# [PROBLEM STATEMENT]
The data that follows is to be copied exactly, with each image removed.

# [EXCERPTED DATA]
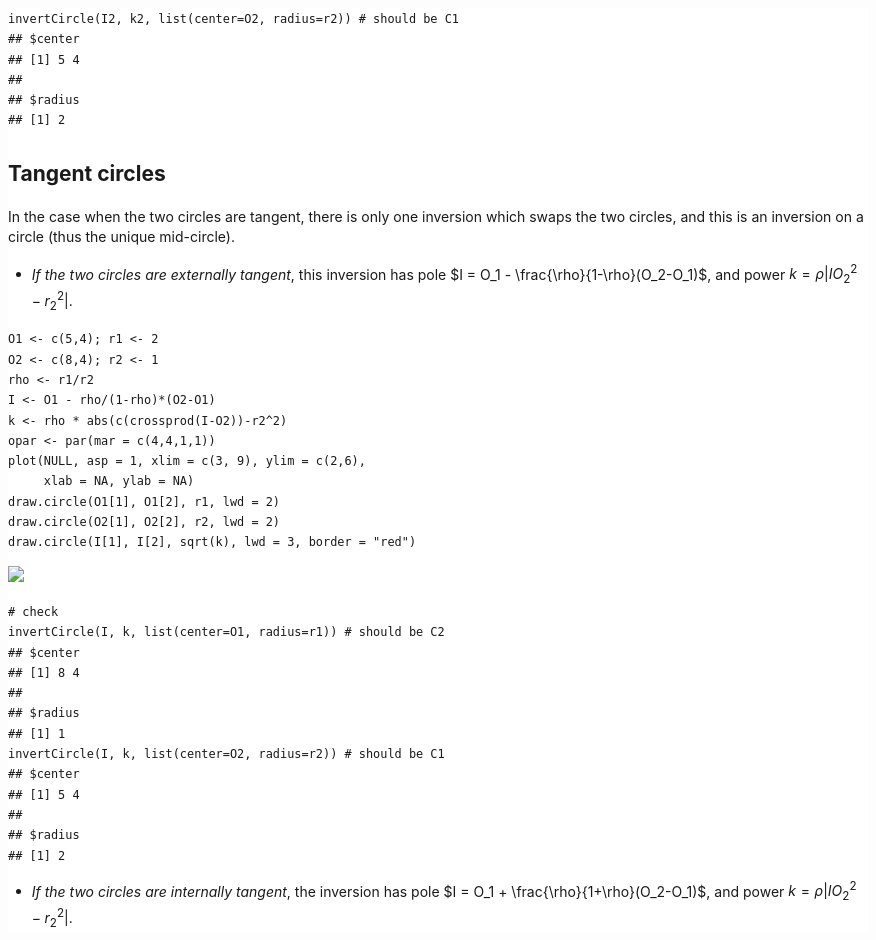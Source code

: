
 ``` {.r}
invertCircle(I2, k2, list(center=O2, radius=r2)) # should be C1
## $center
## [1] 5 4
## 
## $radius
## [1] 2
```

Tangent circles
---------------

In the case when the two circles are tangent, there is only one
inversion which swaps the two circles, and this is an inversion on a
circle (thus the unique mid-circle).

-   *If the two circles are externally tangent*, this inversion has pole
    $I = O_1 - \frac{\rho}{1-\rho}(O_2-O_1)$, and power
    $k = \rho|IO_2^2 - r_2^2|$.

``` {.r}
O1 <- c(5,4); r1 <- 2
O2 <- c(8,4); r2 <- 1
rho <- r1/r2
I <- O1 - rho/(1-rho)*(O2-O1)
k <- rho * abs(c(crossprod(I-O2))-r2^2)
opar <- par(mar = c(4,4,1,1))
plot(NULL, asp = 1, xlim = c(3, 9), ylim = c(2,6), 
     xlab = NA, ylab = NA)
draw.circle(O1[1], O1[2], r1, lwd = 2)
draw.circle(O2[1], O2[2], r2, lwd = 2)
draw.circle(I[1], I[2], sqrt(k), lwd = 3, border = "red")
```

![](figures/InversionSwappingCircles-midcircle_tangent-1.png)

``` {.r}
# check
invertCircle(I, k, list(center=O1, radius=r1)) # should be C2
## $center
## [1] 8 4
## 
## $radius
## [1] 1
invertCircle(I, k, list(center=O2, radius=r2)) # should be C1
## $center
## [1] 5 4
## 
## $radius
## [1] 2
```

-   *If the two circles are internally tangent*, the inversion has pole
    $I = O_1 + \frac{\rho}{1+\rho}(O_2-O_1)$, and power
    $k = \rho|IO_2^2 - r_2^2|$.
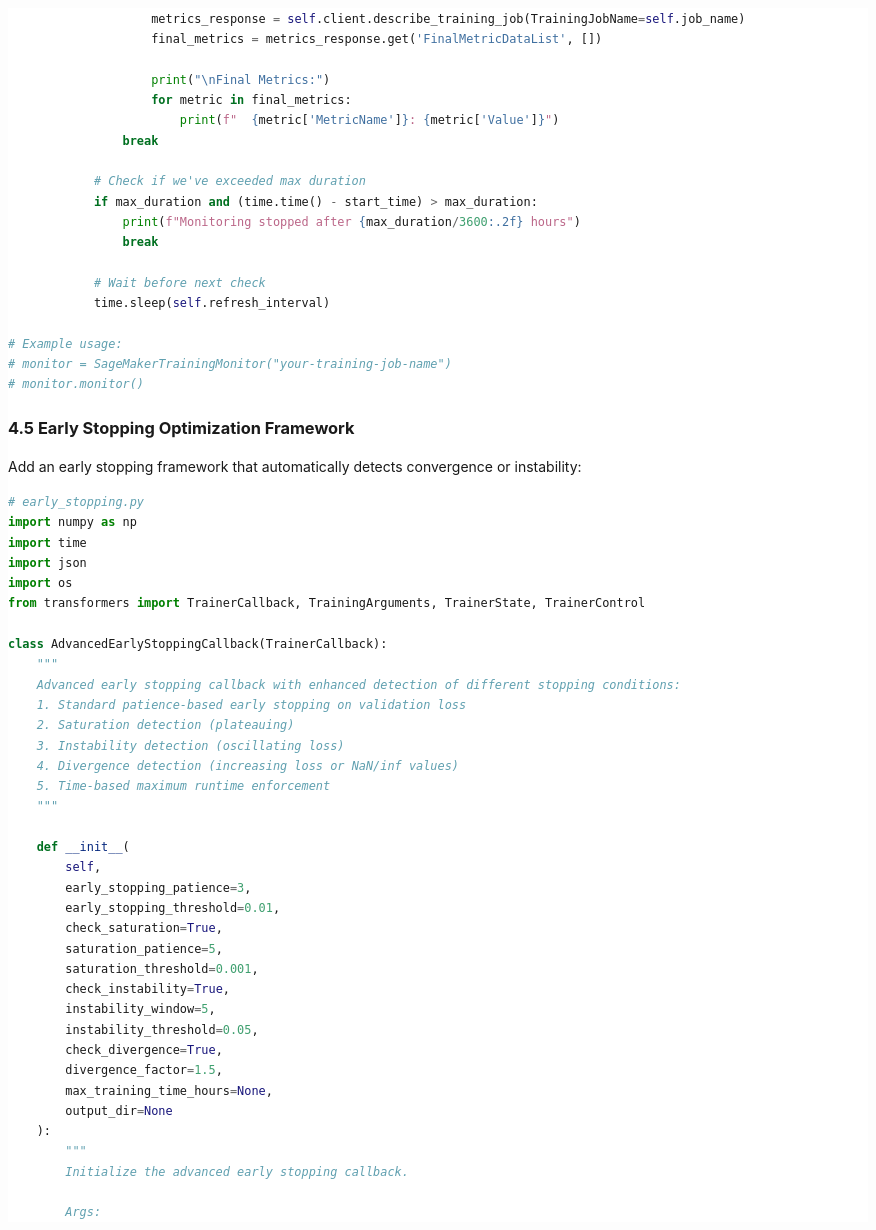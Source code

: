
 ```python
                    metrics_response = self.client.describe_training_job(TrainingJobName=self.job_name)
                    final_metrics = metrics_response.get('FinalMetricDataList', [])
                    
                    print("\nFinal Metrics:")
                    for metric in final_metrics:
                        print(f"  {metric['MetricName']}: {metric['Value']}")
                break
            
            # Check if we've exceeded max duration
            if max_duration and (time.time() - start_time) > max_duration:
                print(f"Monitoring stopped after {max_duration/3600:.2f} hours")
                break
            
            # Wait before next check
            time.sleep(self.refresh_interval)

# Example usage:
# monitor = SageMakerTrainingMonitor("your-training-job-name")
# monitor.monitor()
```

### 4.5 Early Stopping Optimization Framework

Add an early stopping framework that automatically detects convergence or instability:

```python
# early_stopping.py
import numpy as np
import time
import json
import os
from transformers import TrainerCallback, TrainingArguments, TrainerState, TrainerControl

class AdvancedEarlyStoppingCallback(TrainerCallback):
    """
    Advanced early stopping callback with enhanced detection of different stopping conditions:
    1. Standard patience-based early stopping on validation loss
    2. Saturation detection (plateauing)
    3. Instability detection (oscillating loss)
    4. Divergence detection (increasing loss or NaN/inf values)
    5. Time-based maximum runtime enforcement
    """
    
    def __init__(
        self,
        early_stopping_patience=3,
        early_stopping_threshold=0.01,
        check_saturation=True,
        saturation_patience=5,
        saturation_threshold=0.001,
        check_instability=True,
        instability_window=5,
        instability_threshold=0.05,
        check_divergence=True,
        divergence_factor=1.5,
        max_training_time_hours=None,
        output_dir=None
    ):
        """
        Initialize the advanced early stopping callback.
        
        Args:
```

# [TASK RESULT]
Source code

:
 ``` {.r}
invertCircle(I2, k2, list(center=O2, radius=r2)) # should be C1
## $center
## [1] 5 4
## 
## $radius
## [1] 2
```

Tangent circles
---------------

In the case when the two circles are tangent, there is only one
inversion which swaps the two circles, and this is an inversion on a
circle (thus the unique mid-circle).

-   *If the two circles are externally tangent*, this inversion has pole
    $I = O_1 - \frac{\rho}{1-\rho}(O_2-O_1)$, and power
    $k = \rho|IO_2^2 - r_2^2|$.

``` {.r}
O1 <- c(5,4); r1 <- 2
O2 <- c(8,4); r2 <- 1
rho <- r1/r2
I <- O1 - rho/(1-rho)*(O2-O1)
k <- rho * abs(c(crossprod(I-O2))-r2^2)
opar <- par(mar = c(4,4,1,1))
plot(NULL, asp = 1, xlim = c(3, 9), ylim = c(2,6), 
     xlab = NA, ylab = NA)
draw.circle(O1[1], O1[2], r1, lwd = 2)
draw.circle(O2[1], O2[2], r2, lwd = 2)
draw.circle(I[1], I[2], sqrt(k), lwd = 3, border = "red")
```

![](figures/InversionSwappingCircles-midcircle_tangent-1.png)

``` {.r}
# check
invertCircle(I, k, list(center=O1, radius=r1)) # should be C2
## $center
## [1] 8 4
## 
## $radius
## [1] 1
invertCircle(I, k, list(center=O2, radius=r2)) # should be C1
## $center
## [1] 5 4
## 
## $radius
## [1] 2
```

-   *If the two circles are internally tangent*, the inversion has pole
    $I = O_1 + \frac{\rho}{1+\rho}(O_2-O_1)$, and power
    $k = \rho|IO_2^2 - r_2^2|$.
Source code

:
 ```python
                    metrics_response = self.client.describe_training_job(TrainingJobName=self.job_name)
                    final_metrics = metrics_response.get('FinalMetricDataList', [])
                    
                    print("\nFinal Metrics:")
                    for metric in final_metrics:
                        print(f"  {metric['MetricName']}: {metric['Value']}")
                break
            
            # Check if we've exceeded max duration
            if max_duration and (time.time() - start_time) > max_duration:
                print(f"Monitoring stopped after {max_duration/3600:.2f} hours")
                break
            
            # Wait before next check
            time.sleep(self.refresh_interval)

# Example usage:
# monitor = SageMakerTrainingMonitor("your-training-job-name")
# monitor.monitor()
```

### 4.5 Early Stopping Optimization Framework

Add an early stopping framework that automatically detects convergence or instability:

```python
# early_stopping.py
import numpy as np
import time
import json
import os
from transformers import TrainerCallback, TrainingArguments, TrainerState, TrainerControl

class AdvancedEarlyStoppingCallback(TrainerCallback):
    """
    Advanced early stopping callback with enhanced detection of different stopping conditions:
    1. Standard patience-based early stopping on validation loss
    2. Saturation detection (plateauing)
    3. Instability detection (oscillating loss)
    4. Divergence detection (increasing loss or NaN/inf values)
    5. Time-based maximum runtime enforcement
    """
    
    def __init__(
        self,
        early_stopping_patience=3,
        early_stopping_threshold=0.01,
        check_saturation=True,
        saturation_patience=5,
        saturation_threshold=0.001,
        check_instability=True,
        instability_window=5,
        instability_threshold=0.05,
        check_divergence=True,
        divergence_factor=1.5,
        max_training_time_hours=None,
        output_dir=None
    ):
        """
        Initialize the advanced early stopping callback.
        
        Args:
```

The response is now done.